- Earlier this month, the Utah House of Representatives passed legislation requiring changes to the state’s sex education curriculum to include the teaching of refusal skills and warnings about the dangers of pornography, Deseret News reports.
- The bill, which has not yet passed the Senate, has strong bi-partisan support and has been reviewed by 30 diverse groups who all either support the bill or have agreed not to oppose it.
- If the bill passes, school boards would have the option of either adopting the new curriculum or finding other instructional materials that comply with state school board rules. The bill also recommends that school boards review data every two years regarding teen pregnancy and rates of sexually transmitted diseases, data regarding child sexual abuse, and pornography-related complaints.

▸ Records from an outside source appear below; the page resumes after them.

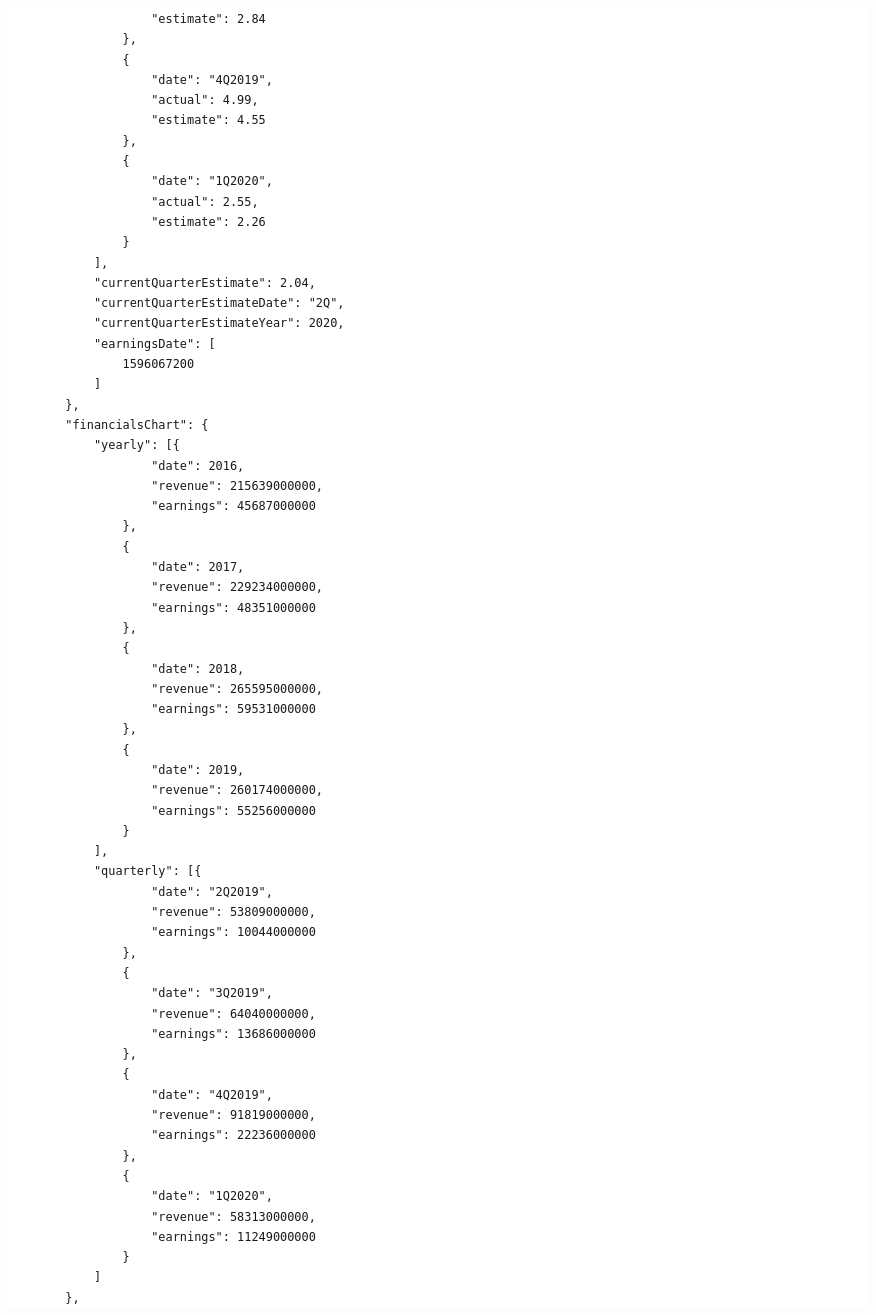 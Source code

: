                         "estimate": 2.84
                    },
                    {
                        "date": "4Q2019",
                        "actual": 4.99,
                        "estimate": 4.55
                    },
                    {
                        "date": "1Q2020",
                        "actual": 2.55,
                        "estimate": 2.26
                    }
                ],
                "currentQuarterEstimate": 2.04,
                "currentQuarterEstimateDate": "2Q",
                "currentQuarterEstimateYear": 2020,
                "earningsDate": [
                    1596067200
                ]
            },
            "financialsChart": {
                "yearly": [{
                        "date": 2016,
                        "revenue": 215639000000,
                        "earnings": 45687000000
                    },
                    {
                        "date": 2017,
                        "revenue": 229234000000,
                        "earnings": 48351000000
                    },
                    {
                        "date": 2018,
                        "revenue": 265595000000,
                        "earnings": 59531000000
                    },
                    {
                        "date": 2019,
                        "revenue": 260174000000,
                        "earnings": 55256000000
                    }
                ],
                "quarterly": [{
                        "date": "2Q2019",
                        "revenue": 53809000000,
                        "earnings": 10044000000
                    },
                    {
                        "date": "3Q2019",
                        "revenue": 64040000000,
                        "earnings": 13686000000
                    },
                    {
                        "date": "4Q2019",
                        "revenue": 91819000000,
                        "earnings": 22236000000
                    },
                    {
                        "date": "1Q2020",
                        "revenue": 58313000000,
                        "earnings": 11249000000
                    }
                ]
            },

The recent wave of sexual harassment allegations and the #MeToo Movement have drawn a national spotlight on an issue that has long been minimized in education. However, the growing number of sexual harassment reports indicates a clear need for instruction on acceptable — and legal — behaviors during a young person’s formative years. This is an issue that has been ignored in most state policies regarding sex education.
In some cases, parents are voicing their support for stronger sexual harassment education and policies, while many advocacy groups are doing the same. As some states are reexamining the issue, school boards and school district leaders also need to be proactive in taking steps to address the issue within the parameters of current state law, especially as some states are leaving all the decisions up to local boards. Since school boards and district leaders are charged with the education and protection of students in their districts, a fresh look at the situation seems to be warranted.